[Saved entries]
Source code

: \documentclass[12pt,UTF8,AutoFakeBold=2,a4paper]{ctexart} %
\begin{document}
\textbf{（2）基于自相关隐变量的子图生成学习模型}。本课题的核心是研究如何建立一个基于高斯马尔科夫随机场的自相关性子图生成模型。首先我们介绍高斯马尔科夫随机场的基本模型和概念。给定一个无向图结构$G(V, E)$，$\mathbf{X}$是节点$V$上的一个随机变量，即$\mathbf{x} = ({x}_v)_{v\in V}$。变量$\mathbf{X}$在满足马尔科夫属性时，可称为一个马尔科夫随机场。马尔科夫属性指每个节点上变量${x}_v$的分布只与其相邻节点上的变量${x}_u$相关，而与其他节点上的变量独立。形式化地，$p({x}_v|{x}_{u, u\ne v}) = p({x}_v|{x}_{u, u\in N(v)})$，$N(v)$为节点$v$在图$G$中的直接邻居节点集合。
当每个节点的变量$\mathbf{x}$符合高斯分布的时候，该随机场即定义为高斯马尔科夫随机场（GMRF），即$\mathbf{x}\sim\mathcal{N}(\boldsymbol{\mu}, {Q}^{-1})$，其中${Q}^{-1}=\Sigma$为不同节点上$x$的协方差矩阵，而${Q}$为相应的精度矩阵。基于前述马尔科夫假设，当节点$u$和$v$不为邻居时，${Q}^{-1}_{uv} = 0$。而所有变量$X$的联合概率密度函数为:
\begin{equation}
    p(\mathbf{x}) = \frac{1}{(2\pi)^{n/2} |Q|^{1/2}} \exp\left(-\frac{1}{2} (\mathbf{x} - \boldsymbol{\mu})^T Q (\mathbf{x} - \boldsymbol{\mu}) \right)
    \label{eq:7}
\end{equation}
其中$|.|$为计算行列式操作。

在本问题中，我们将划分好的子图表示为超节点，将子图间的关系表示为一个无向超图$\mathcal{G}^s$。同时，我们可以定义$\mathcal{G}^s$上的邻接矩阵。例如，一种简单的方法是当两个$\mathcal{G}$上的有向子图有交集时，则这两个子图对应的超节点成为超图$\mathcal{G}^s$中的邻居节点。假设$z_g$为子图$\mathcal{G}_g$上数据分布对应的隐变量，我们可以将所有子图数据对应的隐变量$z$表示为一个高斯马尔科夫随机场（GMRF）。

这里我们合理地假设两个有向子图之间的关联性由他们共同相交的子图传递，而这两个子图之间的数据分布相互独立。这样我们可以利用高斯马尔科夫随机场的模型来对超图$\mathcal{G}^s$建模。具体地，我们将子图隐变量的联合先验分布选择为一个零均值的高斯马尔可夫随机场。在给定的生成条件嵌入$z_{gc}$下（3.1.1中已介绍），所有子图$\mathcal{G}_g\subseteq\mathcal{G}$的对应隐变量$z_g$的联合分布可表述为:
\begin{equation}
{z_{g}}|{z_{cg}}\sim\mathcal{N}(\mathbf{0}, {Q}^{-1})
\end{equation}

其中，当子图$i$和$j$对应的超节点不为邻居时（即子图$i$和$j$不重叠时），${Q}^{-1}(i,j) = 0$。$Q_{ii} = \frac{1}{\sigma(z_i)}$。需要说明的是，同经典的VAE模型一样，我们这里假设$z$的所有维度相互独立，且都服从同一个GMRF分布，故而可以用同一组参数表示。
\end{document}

* * *

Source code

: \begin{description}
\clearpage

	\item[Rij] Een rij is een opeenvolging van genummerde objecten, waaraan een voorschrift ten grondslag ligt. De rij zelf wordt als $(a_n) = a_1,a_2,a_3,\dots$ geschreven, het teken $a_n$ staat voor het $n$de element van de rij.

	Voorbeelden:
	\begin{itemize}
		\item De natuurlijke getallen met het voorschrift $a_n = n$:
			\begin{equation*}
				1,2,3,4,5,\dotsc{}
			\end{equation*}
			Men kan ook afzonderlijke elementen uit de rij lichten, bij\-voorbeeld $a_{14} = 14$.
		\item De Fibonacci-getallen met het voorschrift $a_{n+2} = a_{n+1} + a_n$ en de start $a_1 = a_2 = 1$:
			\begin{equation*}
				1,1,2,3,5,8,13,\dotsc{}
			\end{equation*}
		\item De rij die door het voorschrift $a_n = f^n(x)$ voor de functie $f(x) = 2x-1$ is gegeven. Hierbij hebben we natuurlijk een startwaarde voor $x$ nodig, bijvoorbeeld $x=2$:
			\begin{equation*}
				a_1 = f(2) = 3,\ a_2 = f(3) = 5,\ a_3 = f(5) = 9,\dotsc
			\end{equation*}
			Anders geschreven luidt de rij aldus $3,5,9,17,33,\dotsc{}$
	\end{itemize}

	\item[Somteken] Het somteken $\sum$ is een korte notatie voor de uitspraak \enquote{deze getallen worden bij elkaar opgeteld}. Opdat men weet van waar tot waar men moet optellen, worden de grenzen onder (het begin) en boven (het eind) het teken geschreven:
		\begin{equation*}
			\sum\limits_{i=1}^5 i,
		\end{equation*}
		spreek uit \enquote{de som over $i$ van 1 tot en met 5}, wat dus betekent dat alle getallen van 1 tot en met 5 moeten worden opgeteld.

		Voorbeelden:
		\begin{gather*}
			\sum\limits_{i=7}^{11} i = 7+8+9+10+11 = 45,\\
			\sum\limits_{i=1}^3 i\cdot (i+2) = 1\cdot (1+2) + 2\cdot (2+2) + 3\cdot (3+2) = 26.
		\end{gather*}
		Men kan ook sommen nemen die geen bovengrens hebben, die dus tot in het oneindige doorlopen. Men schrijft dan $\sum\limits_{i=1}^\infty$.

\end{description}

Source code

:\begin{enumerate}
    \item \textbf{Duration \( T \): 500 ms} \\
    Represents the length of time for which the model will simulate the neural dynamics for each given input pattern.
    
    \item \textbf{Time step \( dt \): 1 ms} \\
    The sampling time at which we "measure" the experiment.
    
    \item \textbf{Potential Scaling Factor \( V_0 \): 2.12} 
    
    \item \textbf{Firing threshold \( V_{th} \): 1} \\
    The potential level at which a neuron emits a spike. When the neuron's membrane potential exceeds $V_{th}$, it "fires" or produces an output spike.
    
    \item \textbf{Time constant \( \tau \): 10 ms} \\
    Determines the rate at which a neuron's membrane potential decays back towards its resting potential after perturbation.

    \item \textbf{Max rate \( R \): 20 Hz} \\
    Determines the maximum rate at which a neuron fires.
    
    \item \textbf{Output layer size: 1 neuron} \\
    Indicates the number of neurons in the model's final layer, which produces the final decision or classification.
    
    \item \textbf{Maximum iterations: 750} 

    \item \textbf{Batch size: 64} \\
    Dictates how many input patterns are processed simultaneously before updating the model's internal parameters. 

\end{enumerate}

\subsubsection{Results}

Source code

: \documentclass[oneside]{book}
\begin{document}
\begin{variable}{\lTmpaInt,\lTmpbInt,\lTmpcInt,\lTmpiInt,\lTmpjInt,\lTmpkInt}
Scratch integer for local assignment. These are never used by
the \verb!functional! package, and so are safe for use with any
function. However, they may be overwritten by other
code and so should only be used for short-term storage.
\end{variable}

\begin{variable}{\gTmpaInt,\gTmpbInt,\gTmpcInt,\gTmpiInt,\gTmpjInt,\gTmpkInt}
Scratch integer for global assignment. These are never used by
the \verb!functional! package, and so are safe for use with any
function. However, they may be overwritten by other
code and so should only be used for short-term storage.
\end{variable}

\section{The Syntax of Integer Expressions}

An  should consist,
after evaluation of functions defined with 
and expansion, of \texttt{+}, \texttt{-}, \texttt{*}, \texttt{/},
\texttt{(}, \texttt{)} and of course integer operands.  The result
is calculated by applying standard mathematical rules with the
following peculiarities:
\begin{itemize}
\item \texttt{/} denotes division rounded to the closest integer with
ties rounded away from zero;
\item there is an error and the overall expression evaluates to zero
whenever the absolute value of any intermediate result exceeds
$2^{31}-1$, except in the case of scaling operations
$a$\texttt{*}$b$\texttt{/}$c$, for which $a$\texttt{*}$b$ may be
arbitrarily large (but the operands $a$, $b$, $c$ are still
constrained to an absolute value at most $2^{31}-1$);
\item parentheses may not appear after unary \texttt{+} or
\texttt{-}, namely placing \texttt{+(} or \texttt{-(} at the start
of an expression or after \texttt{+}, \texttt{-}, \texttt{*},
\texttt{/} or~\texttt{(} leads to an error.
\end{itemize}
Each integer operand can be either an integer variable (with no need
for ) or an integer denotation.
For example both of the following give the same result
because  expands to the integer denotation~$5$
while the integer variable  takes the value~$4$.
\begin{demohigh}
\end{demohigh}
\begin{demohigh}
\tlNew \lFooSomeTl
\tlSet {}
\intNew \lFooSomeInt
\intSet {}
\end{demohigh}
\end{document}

**Exercise directions**
Copy every line of the records above that holds the word "textbf".

**Result of this task**
\textbf{（2）基于自相关隐变量的子图生成学习模型}。本课题的核心是研究如何建立一个基于高斯马尔科夫随机场的自相关性子图生成模型。首先我们介绍高斯马尔科夫随机场的基本模型和概念。给定一个无向图结构$G(V, E)$，$\mathbf{X}$是节点$V$上的一个随机变量，即$\mathbf{x} = ({x}_v)_{v\in V}$。变量$\mathbf{X}$在满足马尔科夫属性时，可称为一个马尔科夫随机场。马尔科夫属性指每个节点上变量${x}_v$的分布只与其相邻节点上的变量${x}_u$相关，而与其他节点上的变量独立。形式化地，$p({x}_v|{x}_{u, u\ne v}) = p({x}_v|{x}_{u, u\in N(v)})$，$N(v)$为节点$v$在图$G$中的直接邻居节点集合。
    \item \textbf{Duration \( T \): 500 ms} \\
    \item \textbf{Time step \( dt \): 1 ms} \\
    \item \textbf{Potential Scaling Factor \( V_0 \): 2.12} 
    \item \textbf{Firing threshold \( V_{th} \): 1} \\
    \item \textbf{Time constant \( \tau \): 10 ms} \\
    \item \textbf{Max rate \( R \): 20 Hz} \\
    \item \textbf{Output layer size: 1 neuron} \\
    \item \textbf{Maximum iterations: 750} 
    \item \textbf{Batch size: 64} \\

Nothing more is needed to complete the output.